Friday, May 4, 2001 at 10:00 a.m., at our corporate headquarters at 7825 East
Gelding Drive, Scottsdale, Arizona

AGENDA

Elect 2 directors

PROXIES SOLICITED BY

The Board of Directors

FIRST MAILING DATE

April 13, 2001

RECORD  DATE

April 6, 2001. On the Record Date, there were 7,967,326 shares entitled to vote
at the Meeting, consisting of 7,381,676 shares of common stock, each entitled to
one vote, 250,000 shares of Series A Preferred Stock, entitled to a total of
264,550 votes and 321,100 shares of Series B Preferred Stock, entitled to
321,100 votes.

VOTING

If you were a holder of common or preferred stock on the record date, you may
vote at the Meeting. Each share of common stock is entitled to one vote, each
share of Series A Preferred Stock is entitled to 1.06 votes and each share of
Series B Preferred Stock is entitled to one vote at the meeting. You can vote in
person at the Meeting, or you can vote by proxy.

PROXIES

We will vote signed proxies "FOR" the nominees for director unless you vote
differently on the Proxy Card. The proxy holders will use their discretion on
any other matters submitted to a vote of the stockholders.

REVOKING YOUR PROXY

You may revoke your proxy by delivering a written and signed revocation letter
to Terry J. Gustafson, Secretary, at the Scottsdale address shown above.

VOTING  PROCEDURES

Directors must receive a plurality of the shares present and voting in person or
by proxy, in order to be elected. A plurality means receiving the largest number
of votes, regardless of whether that is a majority. You may not cumulate votes.

OTHER  BUSINESS

The Board of Directors knows of no other matters to be brought before the
Meeting. If other business is properly brought before the Meeting, the persons
appointed in the enclosed proxy will vote using their discretion.

A brief  description of the item being submitted and the  recommendation  of the
Board of Directors with respect to the item are as follows:

- --------------------------------------------------------------------------------
                                    PROPOSAL
- --------------------------------------------------------------------------------
                             TO ELECT THE DIRECTORS

                                BOARD INFORMATION

The Company's Board of Directors currently consists of Bruce D. Williams, Terry
L. Simpson and Michael S. Williams. Mr. Bruce Williams and Mr. Simpson have been
nominated for an additional term. Michael S. Williams has declined to run for an
additional term.

      NAME                     AGE       POSITION
      ----                     ---       --------

      Bruce D. Williams        45        Director, Chief Executive Officer
                                         and President

      Terry L. Simpson         49        Chairman of the Board of Directors and
                                         Chief Technical Officer

      Michael S. Williams      54        Director

Bruce D. Williams, Director Chief Executive Officer and President, Mr.
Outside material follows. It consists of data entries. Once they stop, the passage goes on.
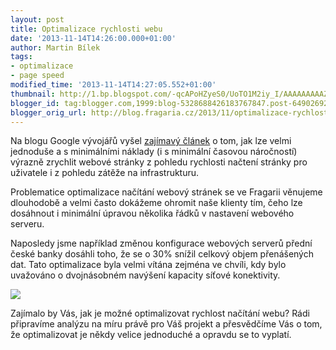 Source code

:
 ```yaml
---
layout: post
title: Optimalizace rychlosti webu
date: '2013-11-14T14:26:00.000+01:00'
author: Martin Bílek
tags:
- optimalizace
- page speed
modified_time: '2013-11-14T14:27:05.552+01:00'
thumbnail: http://1.bp.blogspot.com/-qcAPoHZyeS0/UoTO1M2iy_I/AAAAAAAAAZM/uIGfBwb6_Tw/s72-c/Screen+Shot+2013-11-14+at+14.22.43.png
blogger_id: tag:blogger.com,1999:blog-5328688426183767847.post-6490269258106447395
blogger_orig_url: http://blog.fragaria.cz/2013/11/optimalizace-rychlosti-webu.html
---
```




Na blogu Google vývojářů vyšel [zajímavý
článek](http://googledevelopers.blogspot.cz/2013/11/speeding-up-mobile-pages-with.html)
o tom, jak lze velmi jednoduše a s minimálními náklady (i s minimální
časovou náročností) výrazně zrychlit webové stránky z pohledu rychlosti
načtení stránky pro uživatele i z pohledu zátěže na infrastrukturu.

Problematice optimalizace načítání webový stránek se ve Fragarii
věnujeme dlouhodobě a velmi často dokážeme ohromit naše klienty tím,
čeho lze dosáhnout i minimální úpravou několika řádků v nastavení
webového serveru.

Naposledy jsme například změnou konfigurace webových serverů přední
české banky dosáhli toho, že se o 30% snížil celkový objem přenášených
dat. Tato optimalizace byla velmi vítána zejména ve chvíli, kdy bylo
uvažováno o dvojnásobném navýšení kapacity síťové
konektivity.

[![](http://1.bp.blogspot.com/-qcAPoHZyeS0/UoTO1M2iy_I/AAAAAAAAAZM/uIGfBwb6_Tw/s640/Screen+Shot+2013-11-14+at+14.22.43.png)](http://1.bp.blogspot.com/-qcAPoHZyeS0/UoTO1M2iy_I/AAAAAAAAAZM/uIGfBwb6_Tw/s1600/Screen+Shot+2013-11-14+at+14.22.43.png)

Zajímalo by Vás, jak je možné optimalizovat rychlost načítání webu? Rádi
připravíme analýzu na míru právě pro Váš projekt a přesvědčíme Vás o
tom, že optimalizovat je někdy velice jednoduché a opravdu se to
vyplatí.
Williams
was a co-founder of Entrada's predecessor, CIMsoft, Inc., and has served
Director, Chief Executive Officer and President of Entrada since September 1999.
From 1994 to 1999, Mr. Williams was a Strategic Business Development Manager for
Sybase, Inc., responsible for developing the handheld and embedded strategic
business relationships between Sybase and major partners, including Motorola,
Intermec, Symbol, 3Com, Sun, SAIC and others. He also developed the strategic
business relationship between Sybase and Motorola, Inc. Earlier he developed a
new southwestern professional services district based in Phoenix, Arizona, and
performed staff, sales and delivery management of consulting services. This
involved managing a professional services district with a staff of 40
consultants, practice managers, and district administrators.
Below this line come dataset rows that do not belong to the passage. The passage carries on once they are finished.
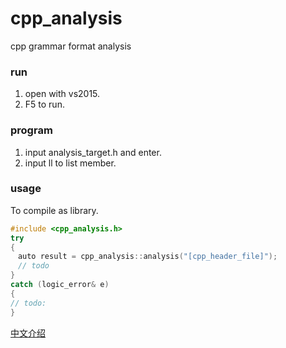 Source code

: # cpp_analysis #
cpp grammar format analysis

### run ###
1. open with vs2015.
2. F5 to run.

### program ###
1. input analysis_target.h and enter.
2. input ll to list member.

### usage ###
To compile as library.
```c++
#include <cpp_analysis.h>
try
{
　auto result = cpp_analysis::analysis("[cpp_header_file]");
　// todo
}
catch (logic_error& e)
{
// todo:
}
```



[中文介绍](http://www.cnblogs.com/fyter/p/analysis-cpp-syntex-format.html)
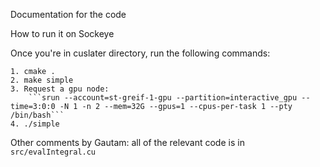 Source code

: Documentation for the code

How to run it on Sockeye

Once you're in cuslater directory, run the following commands:

	1. cmake .
	2. make simple
	3. Request a gpu node: 
		```srun --account=st-greif-1-gpu --partition=interactive_gpu --time=3:0:0 -N 1 -n 2 --mem=32G --gpus=1 --cpus-per-task 1 --pty /bin/bash```
	4. ./simple
	

Other comments by Gautam: all of the relevant code is in `src/evalIntegral.cu`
From 1978 to 1994, Mr. Williams was a technical manager and systems and software
engineer for Ball Aerospace Systems in Boulder, Colorado. He led the
development, implementation, and integration of information technology solutions
as chief architect for an open-systems client/server environment. He managed a
department of 40 engineers, analysts, and computer scientists who developed
flight and ground software for aerospace applications. He also managed a field
team of engineers developing and testing flight and ground operations software
for the Hubbell Space Telescope.

Mr. Williams received a Master of Engineering, Engineering Management and
Computer Science degree in 1982, and a Bachelor of Science, Physics and
Astrophysics degree in 1978 from the University of Colorado. In addition, he
performed work in Graduate Study, Project and Organizational Management at the
Whiting School of Engineering Johns Hopkins University.
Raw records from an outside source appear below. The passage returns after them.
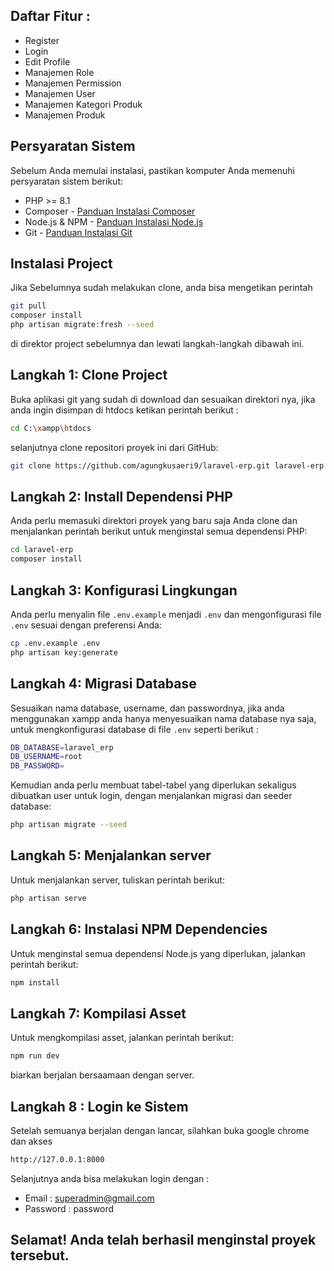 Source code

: ## Daftar Fitur :

-   Register
-   Login
-   Edit Profile
-   Manajemen Role
-   Manajemen Permission
-   Manajemen User
-   Manajemen Kategori Produk
-   Manajemen Produk

## Persyaratan Sistem

Sebelum Anda memulai instalasi, pastikan komputer Anda memenuhi persyaratan sistem berikut:

-   PHP >= 8.1
-   Composer - [Panduan Instalasi Composer](https://getcomposer.org/doc/00-intro.md)
-   Node.js & NPM - [Panduan Instalasi Node.js](https://nodejs.org/)
-   Git - [Panduan Instalasi Git](https://git-scm.com/)

## Instalasi Project

Jika Sebelumnya sudah melakukan clone, anda bisa mengetikan perintah

```bash
git pull
composer install
php artisan migrate:fresh --seed
```

di direktor project sebelumnya dan lewati langkah-langkah dibawah ini.

## Langkah 1: Clone Project

Buka aplikasi git yang sudah di download dan sesuaikan direktori nya, jika anda ingin disimpan di htdocs ketikan perintah berikut :

```bash
cd C:\xampp\htdocs
```

selanjutnya clone repositori proyek ini dari GitHub:

```bash
git clone https://github.com/agungkusaeri9/laravel-erp.git laravel-erp
```

## Langkah 2: Install Dependensi PHP

Anda perlu memasuki direktori proyek yang baru saja Anda clone dan menjalankan perintah berikut untuk menginstal semua dependensi PHP:

```bash
cd laravel-erp
composer install
```

## Langkah 3: Konfigurasi Lingkungan

Anda perlu menyalin file `.env.example` menjadi `.env` dan mengonfigurasi file `.env` sesuai dengan preferensi Anda:

```bash
cp .env.example .env
php artisan key:generate
```

## Langkah 4: Migrasi Database

Sesuaikan nama database, username, dan passwordnya, jika anda menggunakan xampp anda hanya menyesuaikan nama database nya saja, untuk mengkonfigurasi database di file `.env` seperti berikut :

```bash
DB_DATABASE=laravel_erp
DB_USERNAME=root
DB_PASSWORD=
```

Kemudian anda perlu membuat tabel-tabel yang diperlukan sekaligus dibuatkan user untuk login, dengan menjalankan migrasi dan seeder database:

```bash
php artisan migrate --seed
```

## Langkah 5: Menjalankan server

Untuk menjalankan server, tuliskan perintah berikut:

```bash
php artisan serve
```

## Langkah 6: Instalasi NPM Dependencies

Untuk menginstal semua dependensi Node.js yang diperlukan, jalankan perintah berikut:

```bash
npm install
```

## Langkah 7: Kompilasi Asset

Untuk mengkompilasi asset, jalankan perintah berikut:

```bash
npm run dev
```

biarkan berjalan bersaamaan dengan server.

## Langkah 8 : Login ke Sistem

Setelah semuanya berjalan dengan lancar, silahkan buka google chrome dan akses

```bash
http://127.0.0.1:8000
```

Selanjutnya anda bisa melakukan login dengan :

-   Email : superadmin@gmail.com
-   Password : password

## Selamat! Anda telah berhasil menginstal proyek tersebut.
Terry L. Simpson, Chairman and Chief Technical Officer. Mr. Simpson was a
co-founder of Entrada's predecessor, CIMsoft, Inc., and the inventor of the
Kinnosa product suite, and has served as Chairman of the Board of Directors and
Chief Technical Officer of Entrada since September 1999. From 1996 through 1999,
Mr. Simpson was employed by Sybase, Inc. to manage the implementation of the
Kinnosa product suite at Motorola. He was responsible for successfully planning
resources and delivering major consulting projects on schedule, to successfully
put Kinnosa into a production environment. From 1991 to 1996 Mr. Simpson was a
consultant and completed the Kinnosa product development.

Mr. Simpson holds a Bachelor of Science Degree in Engineering from West Virginia
University.

                                       2

DIRECTOR COMPENSATION

Directors are not currently compensated for their services on the Board of
Directors.

BOARD MEETINGS

The Board of Directors held four regular meetings in 2000. Each director
attended at least three meetings.

BOARD COMMITTEES

The Board has authorized Audit and Compensation Committees, but has no appointed
members of the Audit Committee, and Bruce D. Williams as the only member of the
Compensation Committee. These committees held no meetings in 2000. The Board of
Directors is expected to fill vacant Board seats and appoint additional members
to these committees at its next meeting. The Board has defined the roles of
these committees as follows:

     THE AUDIT COMMITTEE recommends to the Board appointment of our independent
     auditors, and reviews audit reports, accounting policies, financial
     statements, corporate compliance programs, internal controls, audit fees,
     and certain officer expenses.

     THE COMPENSATION COMMITTEE reviews and recommends to the Board the
     compensation and benefits of all executive officers of the Company and
     reviews general policy relating to compensation and benefits of employees
     of the Company. The Compensation Committee also administers the issuance of
     stock options and other awards under the Company's stock plan.

INDEPENDENT AUDITORS

For the year ended December 31, 2000 the Company engaged Marshall & Weber,
CPA's, PLC to audit its financial statements. The Board of Directors and the
Audit Committee have not yet selected independent auditors for the current year,
and, therefore, no recommendation is made to the stockholders at this time.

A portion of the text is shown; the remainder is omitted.